When you reach the line containing "Secondly, we must" in the entries below, begin reproducing lines exactly, and stop once the line containing "importers of this module." is done.

**** Source information ****

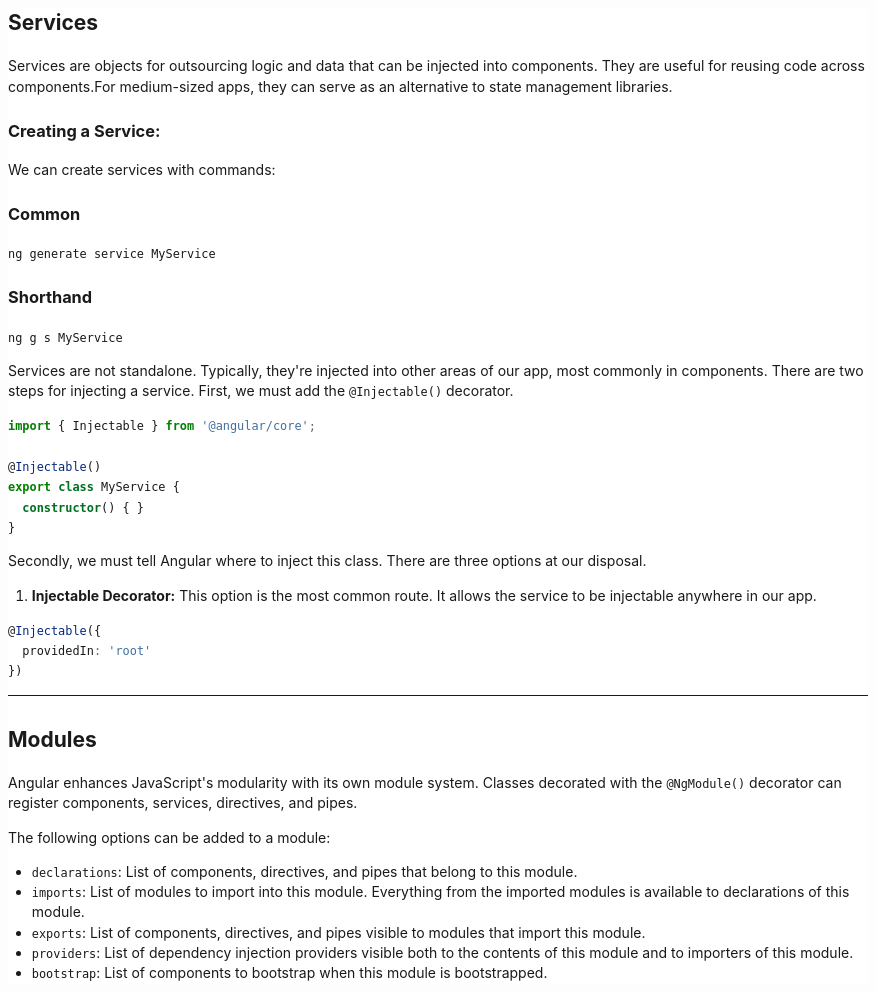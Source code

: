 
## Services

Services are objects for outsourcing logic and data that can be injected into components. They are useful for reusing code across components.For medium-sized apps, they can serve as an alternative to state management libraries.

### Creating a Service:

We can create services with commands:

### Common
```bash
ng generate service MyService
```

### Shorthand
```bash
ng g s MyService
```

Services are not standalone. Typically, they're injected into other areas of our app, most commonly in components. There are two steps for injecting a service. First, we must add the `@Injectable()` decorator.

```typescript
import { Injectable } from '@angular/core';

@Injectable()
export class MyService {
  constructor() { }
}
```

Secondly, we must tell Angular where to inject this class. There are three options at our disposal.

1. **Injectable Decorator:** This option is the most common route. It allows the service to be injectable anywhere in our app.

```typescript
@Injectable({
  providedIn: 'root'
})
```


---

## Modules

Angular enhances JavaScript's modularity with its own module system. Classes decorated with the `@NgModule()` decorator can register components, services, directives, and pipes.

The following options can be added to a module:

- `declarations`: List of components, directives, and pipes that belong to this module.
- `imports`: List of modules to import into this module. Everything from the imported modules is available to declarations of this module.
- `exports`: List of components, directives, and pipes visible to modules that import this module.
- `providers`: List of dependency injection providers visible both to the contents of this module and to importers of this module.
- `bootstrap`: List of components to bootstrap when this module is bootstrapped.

****
**** Source information ****

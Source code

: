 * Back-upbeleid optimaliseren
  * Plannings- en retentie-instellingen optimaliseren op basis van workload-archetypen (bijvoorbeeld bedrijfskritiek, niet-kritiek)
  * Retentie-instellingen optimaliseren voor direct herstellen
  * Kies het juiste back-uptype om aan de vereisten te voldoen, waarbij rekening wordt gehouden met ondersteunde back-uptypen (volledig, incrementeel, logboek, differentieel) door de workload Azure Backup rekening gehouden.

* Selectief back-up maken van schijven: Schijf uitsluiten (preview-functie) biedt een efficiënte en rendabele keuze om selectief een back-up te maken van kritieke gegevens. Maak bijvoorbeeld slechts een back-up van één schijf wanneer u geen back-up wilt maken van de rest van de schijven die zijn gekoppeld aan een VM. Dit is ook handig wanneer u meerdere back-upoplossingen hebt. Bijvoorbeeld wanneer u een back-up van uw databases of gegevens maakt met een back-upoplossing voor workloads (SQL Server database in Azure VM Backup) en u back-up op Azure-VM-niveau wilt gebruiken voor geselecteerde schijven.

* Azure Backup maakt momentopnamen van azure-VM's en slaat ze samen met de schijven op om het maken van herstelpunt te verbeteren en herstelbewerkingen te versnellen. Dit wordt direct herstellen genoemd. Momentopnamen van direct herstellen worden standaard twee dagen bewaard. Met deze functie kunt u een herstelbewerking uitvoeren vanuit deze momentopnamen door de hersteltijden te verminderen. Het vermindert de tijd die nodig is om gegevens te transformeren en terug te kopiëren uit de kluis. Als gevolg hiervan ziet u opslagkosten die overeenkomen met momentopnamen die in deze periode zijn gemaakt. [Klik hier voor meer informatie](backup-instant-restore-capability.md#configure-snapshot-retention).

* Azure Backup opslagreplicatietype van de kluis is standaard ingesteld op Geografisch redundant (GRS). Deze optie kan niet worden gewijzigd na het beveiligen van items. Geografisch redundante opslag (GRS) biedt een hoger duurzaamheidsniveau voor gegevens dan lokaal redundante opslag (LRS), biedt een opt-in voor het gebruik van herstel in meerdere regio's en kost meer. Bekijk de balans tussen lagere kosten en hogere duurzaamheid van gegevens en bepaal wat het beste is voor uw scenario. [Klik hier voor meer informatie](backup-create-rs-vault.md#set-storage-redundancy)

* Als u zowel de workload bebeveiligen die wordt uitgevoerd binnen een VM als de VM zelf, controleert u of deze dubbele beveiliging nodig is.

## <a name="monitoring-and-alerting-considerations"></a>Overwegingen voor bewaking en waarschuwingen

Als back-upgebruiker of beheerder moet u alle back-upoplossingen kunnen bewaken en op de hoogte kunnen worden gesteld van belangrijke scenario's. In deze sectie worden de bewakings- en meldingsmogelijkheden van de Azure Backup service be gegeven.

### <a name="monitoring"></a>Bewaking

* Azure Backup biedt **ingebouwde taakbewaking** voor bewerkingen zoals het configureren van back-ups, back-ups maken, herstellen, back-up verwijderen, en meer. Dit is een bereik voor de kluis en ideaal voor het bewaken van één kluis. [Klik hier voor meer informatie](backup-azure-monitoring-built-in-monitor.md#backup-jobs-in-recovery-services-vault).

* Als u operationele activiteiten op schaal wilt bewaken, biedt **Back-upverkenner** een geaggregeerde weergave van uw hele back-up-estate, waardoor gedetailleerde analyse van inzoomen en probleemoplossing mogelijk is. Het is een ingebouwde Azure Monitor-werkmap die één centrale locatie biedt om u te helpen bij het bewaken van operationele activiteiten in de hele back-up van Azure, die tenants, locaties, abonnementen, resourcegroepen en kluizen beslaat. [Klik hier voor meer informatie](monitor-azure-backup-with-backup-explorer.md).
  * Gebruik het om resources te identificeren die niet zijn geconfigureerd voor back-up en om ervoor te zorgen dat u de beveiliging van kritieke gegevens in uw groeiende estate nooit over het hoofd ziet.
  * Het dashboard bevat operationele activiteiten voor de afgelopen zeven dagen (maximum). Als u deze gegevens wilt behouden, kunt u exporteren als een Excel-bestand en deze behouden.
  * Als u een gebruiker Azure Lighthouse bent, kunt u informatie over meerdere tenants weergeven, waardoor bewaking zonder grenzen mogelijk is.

****
**** Source information ****

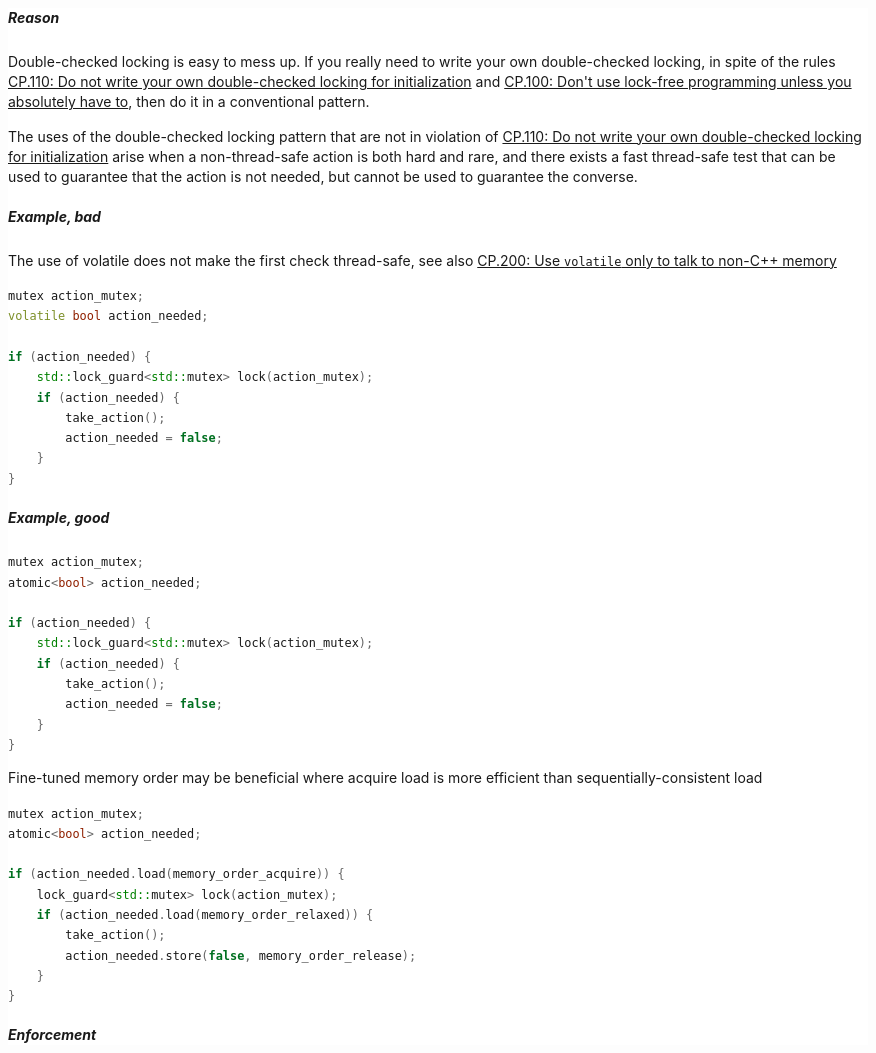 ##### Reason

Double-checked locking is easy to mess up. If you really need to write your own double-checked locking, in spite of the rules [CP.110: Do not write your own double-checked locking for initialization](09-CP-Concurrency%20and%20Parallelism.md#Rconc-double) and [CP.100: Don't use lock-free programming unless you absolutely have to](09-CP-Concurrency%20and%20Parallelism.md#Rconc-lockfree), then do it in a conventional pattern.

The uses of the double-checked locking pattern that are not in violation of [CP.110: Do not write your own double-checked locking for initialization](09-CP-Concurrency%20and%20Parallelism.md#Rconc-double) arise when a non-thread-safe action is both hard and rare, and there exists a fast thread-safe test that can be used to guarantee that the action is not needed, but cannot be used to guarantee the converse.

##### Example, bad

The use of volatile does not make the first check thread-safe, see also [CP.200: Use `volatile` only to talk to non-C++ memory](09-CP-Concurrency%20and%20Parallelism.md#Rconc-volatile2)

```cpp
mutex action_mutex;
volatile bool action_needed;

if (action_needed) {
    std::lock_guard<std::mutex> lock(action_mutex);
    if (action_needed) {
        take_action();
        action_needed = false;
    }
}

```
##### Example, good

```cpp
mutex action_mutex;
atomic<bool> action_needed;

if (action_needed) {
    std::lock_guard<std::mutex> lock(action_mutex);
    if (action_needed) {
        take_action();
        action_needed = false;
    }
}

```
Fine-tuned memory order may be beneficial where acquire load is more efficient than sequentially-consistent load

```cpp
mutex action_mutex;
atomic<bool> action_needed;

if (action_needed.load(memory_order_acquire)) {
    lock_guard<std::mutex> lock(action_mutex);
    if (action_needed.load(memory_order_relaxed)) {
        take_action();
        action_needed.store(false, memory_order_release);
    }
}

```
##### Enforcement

****

### Answer
Secondly, we must tell Angular where to inject this class. There are three options at our disposal.

1. **Injectable Decorator:** This option is the most common route. It allows the service to be injectable anywhere in our app.

```typescript
@Injectable({
  providedIn: 'root'
})
```


---

## Modules

Angular enhances JavaScript's modularity with its own module system. Classes decorated with the `@NgModule()` decorator can register components, services, directives, and pipes.

The following options can be added to a module:

- `declarations`: List of components, directives, and pipes that belong to this module.
- `imports`: List of modules to import into this module. Everything from the imported modules is available to declarations of this module.
- `exports`: List of components, directives, and pipes visible to modules that import this module.
- `providers`: List of dependency injection providers visible both to the contents of this module and to importers of this module.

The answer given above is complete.